**Task requirements:** Each line holding the string "slider" is to be copied from the data.

**Available data:**
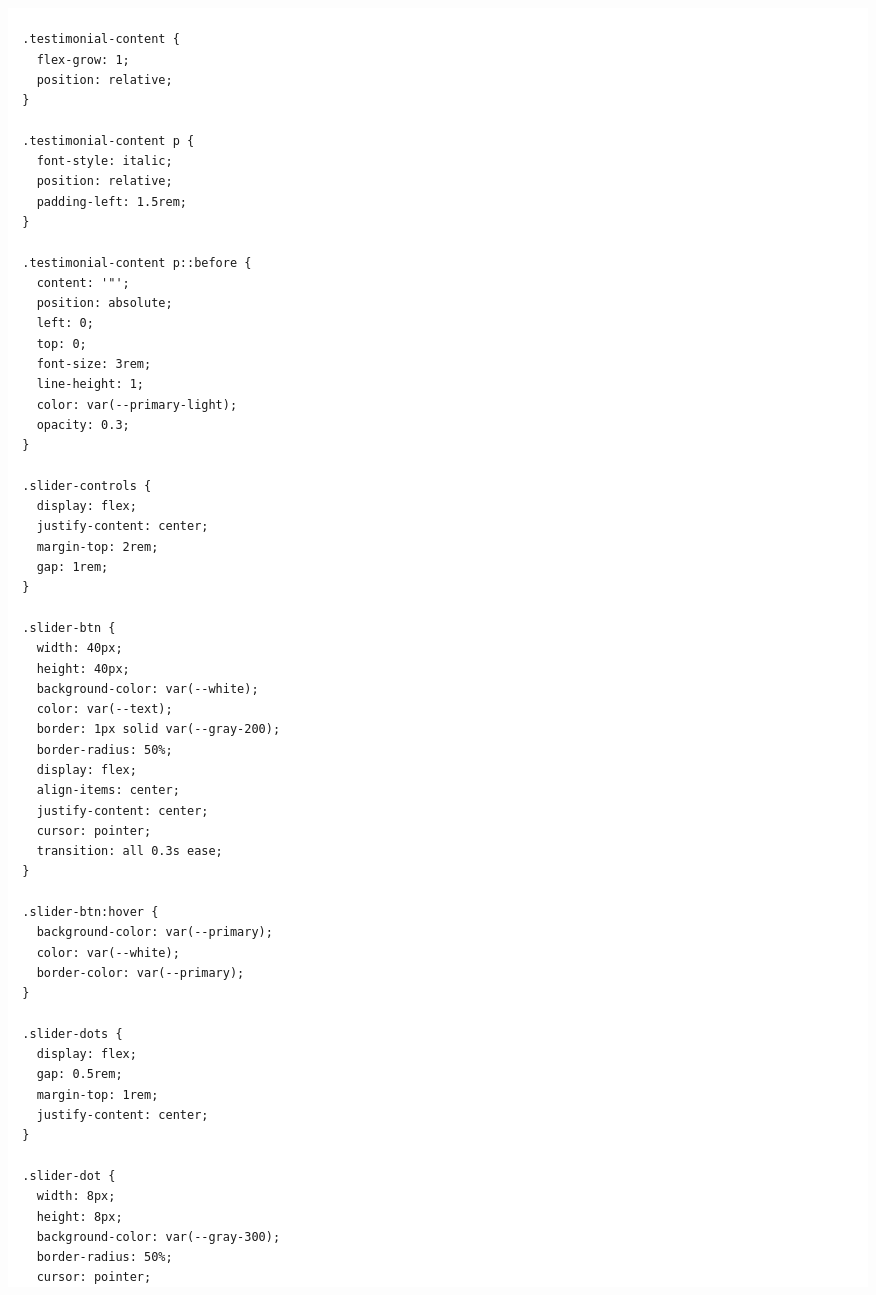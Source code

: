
 ```html
  
  .testimonial-content {
    flex-grow: 1;
    position: relative;
  }
  
  .testimonial-content p {
    font-style: italic;
    position: relative;
    padding-left: 1.5rem;
  }
  
  .testimonial-content p::before {
    content: '"';
    position: absolute;
    left: 0;
    top: 0;
    font-size: 3rem;
    line-height: 1;
    color: var(--primary-light);
    opacity: 0.3;
  }
  
  .slider-controls {
    display: flex;
    justify-content: center;
    margin-top: 2rem;
    gap: 1rem;
  }
  
  .slider-btn {
    width: 40px;
    height: 40px;
    background-color: var(--white);
    color: var(--text);
    border: 1px solid var(--gray-200);
    border-radius: 50%;
    display: flex;
    align-items: center;
    justify-content: center;
    cursor: pointer;
    transition: all 0.3s ease;
  }
  
  .slider-btn:hover {
    background-color: var(--primary);
    color: var(--white);
    border-color: var(--primary);
  }
  
  .slider-dots {
    display: flex;
    gap: 0.5rem;
    margin-top: 1rem;
    justify-content: center;
  }
  
  .slider-dot {
    width: 8px;
    height: 8px;
    background-color: var(--gray-300);
    border-radius: 50%;
    cursor: pointer;
```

**Response to this task:**
  .slider-controls {
  .slider-btn {
  .slider-btn:hover {
  .slider-dots {
  .slider-dot {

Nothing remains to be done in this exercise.